En un giro diplomático sin precedentes en las últimas tres décadas, representantes de Israel y Líbano se han reunido en el Departamento de Estado en Washington, D.C. El encuentro, mediado por el Secretario de Estado Marco Rubio, busca establecer un marco de negociación para poner fin al conflicto con la milicia Hezbolá y estabilizar una región devastada por semanas de enfrentamientos intensos.
Ejes de la negociación y posturas contrapuestas
A pesar de la relevancia histórica de la reunión entre los embajadores de ambos países, las expectativas de un avance inmediato son mínimas debido a las exigencias fundamentales de cada bando:
- La postura de Líbano: El gobierno libanés prioriza la negociación de un alto el fuego inmediato para detener la destrucción en su territorio.
- La exigencia de Israel: El gobierno israelí condiciona cualquier acuerdo a un plan tangible para el desarme de Hezbolá. De lo contrario, Israel se prepara para una ocupación a largo plazo del sur de Líbano para establecer una “zona de seguridad”.
- El objetivo de EE. UU.: Marco Rubio enfatizó que el propósito no es solo una tregua temporal, sino erradicar la influencia de Hezbolá en la región para garantizar una paz permanente.
Impacto humanitario y operativo del conflicto
Las conversaciones ocurren bajo el estruendo de los combates, que han dejado un saldo trágico en ambos lados de la frontera:
Balance de víctimas y daños
- En Líbano: Más de 2,100 personas han muerto a causa de los ataques israelíes. Se estima la destrucción de 40,000 hogares en el sur del país.
- En Israel: Los ataques de Hezbolá han causado la muerte de al menos 12 soldados y dos civiles.

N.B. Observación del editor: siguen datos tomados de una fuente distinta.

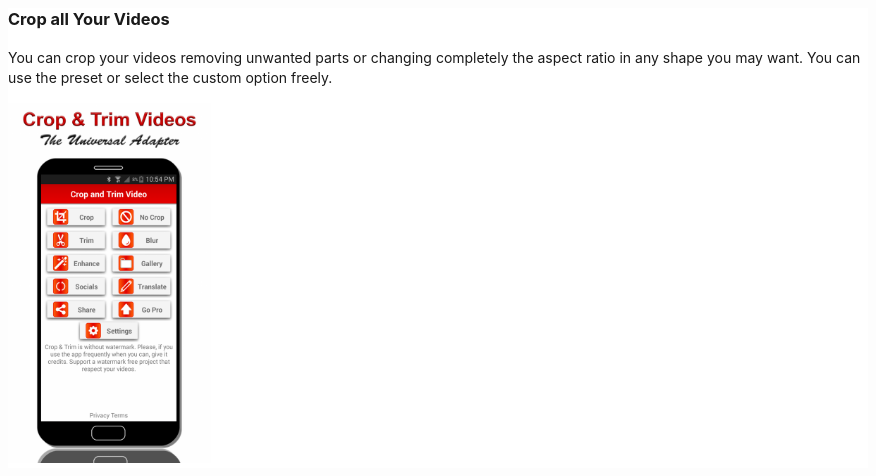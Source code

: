 ### Crop all Your Videos
You can crop your videos removing unwanted parts or changing completely the aspect ratio in any shape you may want. You can use the preset or select the custom option freely.

<img height="360" class="app-icon" src="/images/videocrop-1.png"/>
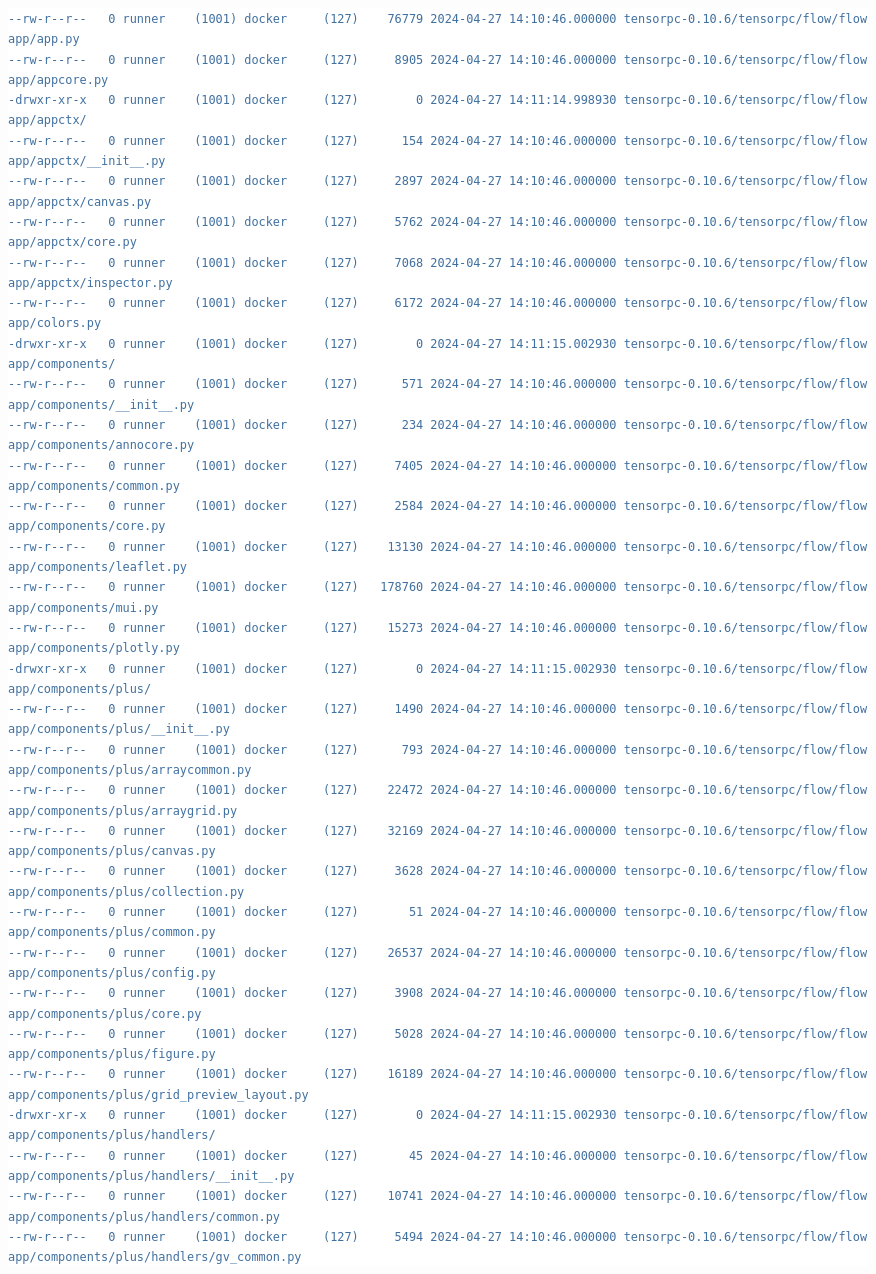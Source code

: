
 ```diff
--rw-r--r--   0 runner    (1001) docker     (127)    76779 2024-04-27 14:10:46.000000 tensorpc-0.10.6/tensorpc/flow/flowapp/app.py
--rw-r--r--   0 runner    (1001) docker     (127)     8905 2024-04-27 14:10:46.000000 tensorpc-0.10.6/tensorpc/flow/flowapp/appcore.py
-drwxr-xr-x   0 runner    (1001) docker     (127)        0 2024-04-27 14:11:14.998930 tensorpc-0.10.6/tensorpc/flow/flowapp/appctx/
--rw-r--r--   0 runner    (1001) docker     (127)      154 2024-04-27 14:10:46.000000 tensorpc-0.10.6/tensorpc/flow/flowapp/appctx/__init__.py
--rw-r--r--   0 runner    (1001) docker     (127)     2897 2024-04-27 14:10:46.000000 tensorpc-0.10.6/tensorpc/flow/flowapp/appctx/canvas.py
--rw-r--r--   0 runner    (1001) docker     (127)     5762 2024-04-27 14:10:46.000000 tensorpc-0.10.6/tensorpc/flow/flowapp/appctx/core.py
--rw-r--r--   0 runner    (1001) docker     (127)     7068 2024-04-27 14:10:46.000000 tensorpc-0.10.6/tensorpc/flow/flowapp/appctx/inspector.py
--rw-r--r--   0 runner    (1001) docker     (127)     6172 2024-04-27 14:10:46.000000 tensorpc-0.10.6/tensorpc/flow/flowapp/colors.py
-drwxr-xr-x   0 runner    (1001) docker     (127)        0 2024-04-27 14:11:15.002930 tensorpc-0.10.6/tensorpc/flow/flowapp/components/
--rw-r--r--   0 runner    (1001) docker     (127)      571 2024-04-27 14:10:46.000000 tensorpc-0.10.6/tensorpc/flow/flowapp/components/__init__.py
--rw-r--r--   0 runner    (1001) docker     (127)      234 2024-04-27 14:10:46.000000 tensorpc-0.10.6/tensorpc/flow/flowapp/components/annocore.py
--rw-r--r--   0 runner    (1001) docker     (127)     7405 2024-04-27 14:10:46.000000 tensorpc-0.10.6/tensorpc/flow/flowapp/components/common.py
--rw-r--r--   0 runner    (1001) docker     (127)     2584 2024-04-27 14:10:46.000000 tensorpc-0.10.6/tensorpc/flow/flowapp/components/core.py
--rw-r--r--   0 runner    (1001) docker     (127)    13130 2024-04-27 14:10:46.000000 tensorpc-0.10.6/tensorpc/flow/flowapp/components/leaflet.py
--rw-r--r--   0 runner    (1001) docker     (127)   178760 2024-04-27 14:10:46.000000 tensorpc-0.10.6/tensorpc/flow/flowapp/components/mui.py
--rw-r--r--   0 runner    (1001) docker     (127)    15273 2024-04-27 14:10:46.000000 tensorpc-0.10.6/tensorpc/flow/flowapp/components/plotly.py
-drwxr-xr-x   0 runner    (1001) docker     (127)        0 2024-04-27 14:11:15.002930 tensorpc-0.10.6/tensorpc/flow/flowapp/components/plus/
--rw-r--r--   0 runner    (1001) docker     (127)     1490 2024-04-27 14:10:46.000000 tensorpc-0.10.6/tensorpc/flow/flowapp/components/plus/__init__.py
--rw-r--r--   0 runner    (1001) docker     (127)      793 2024-04-27 14:10:46.000000 tensorpc-0.10.6/tensorpc/flow/flowapp/components/plus/arraycommon.py
--rw-r--r--   0 runner    (1001) docker     (127)    22472 2024-04-27 14:10:46.000000 tensorpc-0.10.6/tensorpc/flow/flowapp/components/plus/arraygrid.py
--rw-r--r--   0 runner    (1001) docker     (127)    32169 2024-04-27 14:10:46.000000 tensorpc-0.10.6/tensorpc/flow/flowapp/components/plus/canvas.py
--rw-r--r--   0 runner    (1001) docker     (127)     3628 2024-04-27 14:10:46.000000 tensorpc-0.10.6/tensorpc/flow/flowapp/components/plus/collection.py
--rw-r--r--   0 runner    (1001) docker     (127)       51 2024-04-27 14:10:46.000000 tensorpc-0.10.6/tensorpc/flow/flowapp/components/plus/common.py
--rw-r--r--   0 runner    (1001) docker     (127)    26537 2024-04-27 14:10:46.000000 tensorpc-0.10.6/tensorpc/flow/flowapp/components/plus/config.py
--rw-r--r--   0 runner    (1001) docker     (127)     3908 2024-04-27 14:10:46.000000 tensorpc-0.10.6/tensorpc/flow/flowapp/components/plus/core.py
--rw-r--r--   0 runner    (1001) docker     (127)     5028 2024-04-27 14:10:46.000000 tensorpc-0.10.6/tensorpc/flow/flowapp/components/plus/figure.py
--rw-r--r--   0 runner    (1001) docker     (127)    16189 2024-04-27 14:10:46.000000 tensorpc-0.10.6/tensorpc/flow/flowapp/components/plus/grid_preview_layout.py
-drwxr-xr-x   0 runner    (1001) docker     (127)        0 2024-04-27 14:11:15.002930 tensorpc-0.10.6/tensorpc/flow/flowapp/components/plus/handlers/
--rw-r--r--   0 runner    (1001) docker     (127)       45 2024-04-27 14:10:46.000000 tensorpc-0.10.6/tensorpc/flow/flowapp/components/plus/handlers/__init__.py
--rw-r--r--   0 runner    (1001) docker     (127)    10741 2024-04-27 14:10:46.000000 tensorpc-0.10.6/tensorpc/flow/flowapp/components/plus/handlers/common.py
--rw-r--r--   0 runner    (1001) docker     (127)     5494 2024-04-27 14:10:46.000000 tensorpc-0.10.6/tensorpc/flow/flowapp/components/plus/handlers/gv_common.py
```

Estrategia militar israelí
El Ministro de Defensa, Israel Katz, ha comparado la operación en Líbano con la estrategia aplicada en Gaza, centrada en la demolición de infraestructuras para evitar que se conviertan en puestos de avanzada terroristas. Actualmente, las tropas israelíes buscan consolidar una zona de amortiguamiento que impida el lanzamiento de cohetes hacia el norte de Israel.
Obstáculos internos y geopolíticos
El éxito de estas conversaciones enfrenta desafíos estructurales que amenazan su viabilidad:
- Rechazo de Hezbolá: El líder de la milicia, Naim Qassem, calificó las negociaciones de “fútiles”, argumentando que el gobierno no tiene el consenso interno necesario para negociar en nombre de todos los componentes de Líbano.
- Influencia de Irán: Hezbolá opera con financiamiento y dirección de Teherán, actuando con independencia del ejército y el gobierno oficial de Líbano, lo que pone en duda la capacidad del Estado para cumplir cualquier promesa de desarme.
- Desconfianza social: La población libanesa mantiene un profundo recelo. Tras el cese al fuego de 2024, se registraron más de 10,000 violaciones al acuerdo, la gran mayoría atribuidas a incursiones israelíes.
El contexto de la administración Trump
El Presidente Trump ha instado al Primer Ministro Netanyahu a reducir la intensidad de los ataques en Líbano mientras busca un acuerdo más amplio con Irán. Aunque Israel ha moderado sus bombardeos en Beirut, la ofensiva terrestre en el sur continúa con firmeza, subrayando la intención de Israel de no retirarse hasta que la amenaza de Hezbolá sea neutralizada de forma verificable.